For almost two millennia, a two-way cultural exchange between Asia and Europe has had a profound influence on every art form of both East and West – from the visual to the performing arts – as well as on techniques for producing textiles, glass and ceramics.
This is an exchange that Jaeger-LeCoultre has embraced throughout the Manufacture’s history. Coinciding with 90 years of the Reverso, Jaeger-LeCoultre celebrates this ongoing cultural exchange with an exquisite new Reverso Tribute Enamel timepiece.
Kirifuri Waterfall (Kirifuri-no-taki)
Uniting European craftsmanship with Japanese art, the reverse side of the case celebrates Eastern art with an enamel miniature painting that faithfully reproduces a woodblock print of Kirifuri Waterfall made by Katsushika Hokusai in the early 1830s. Kirifuri Waterfall is taken from A Tour of the Waterfalls of the Provinces, a series of eight woodblock prints depicting waterfalls that the artist visited between 1831 and 1833 in different regions of Japan’s main island, Honshu.
Embodying La Grande Maison’s creativity and its vision of the world of art and culture, the new timepiece is testament to the talent and skill of the artisans working in the Métiers Rares® (Rare Handcrafts) atelier within the Manufacture Jaeger-LeCoultre.
In a carefully orchestrated process beginning with the case back, the decoration of this timepiece presented many challenges that were particular to this work of art.
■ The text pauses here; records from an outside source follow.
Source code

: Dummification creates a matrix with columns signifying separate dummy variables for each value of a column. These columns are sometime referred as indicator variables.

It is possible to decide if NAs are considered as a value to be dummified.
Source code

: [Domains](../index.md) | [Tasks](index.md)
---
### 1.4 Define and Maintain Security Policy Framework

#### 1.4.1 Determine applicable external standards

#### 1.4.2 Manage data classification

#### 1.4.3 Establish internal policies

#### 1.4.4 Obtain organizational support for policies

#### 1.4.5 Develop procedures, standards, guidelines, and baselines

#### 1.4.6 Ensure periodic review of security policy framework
First among those challenges was to reproduce a work measuring 37 x 24.5 cm onto a surface little more than one-tenth the size of the original – capturing every detail in perfect scale, including the group of tiny human figures at the base of the waterfall.
To express the power and beauty of the water as it cascades 100 metres down the mountainside Hokusai used a greater sense of perspective and bolder colours for Kirifuri Waterfall than in his previous work. The enameller had not only to mimic this perfectly but also to create the illusion of the woodblock printing technique, which produces a specific effect entirely different from enamelling. A particular challenge is that multi-coloured prints require the use of multiple woodblocks, with each different colour applied in turn – and there was the added challenge of reproducing the bokashi effect of subtly nuanced and graduated colours seen in the original. To achieve these illusions, Jaeger-LeCoultre’s master enameller had to develop her own technique.
The simplicity of the Reverso Tribute dial – with its faceted appliqué hour-markers and Dauphine hands – places full value on the beauty of its decoration. An artistic response to the miniature painting on the case back, this dial is decorated with an unusual, wavy guilloché pattern chosen to echo the effect of moving water. Executed by hand, using a century-old lathe for which a special cam was tooled to achieve this particular pattern, the visual effect of the waves is amplified by layers of translucent grand feu enamel in a soft shade of green that exactly matches a detail of the painting on the reverse side.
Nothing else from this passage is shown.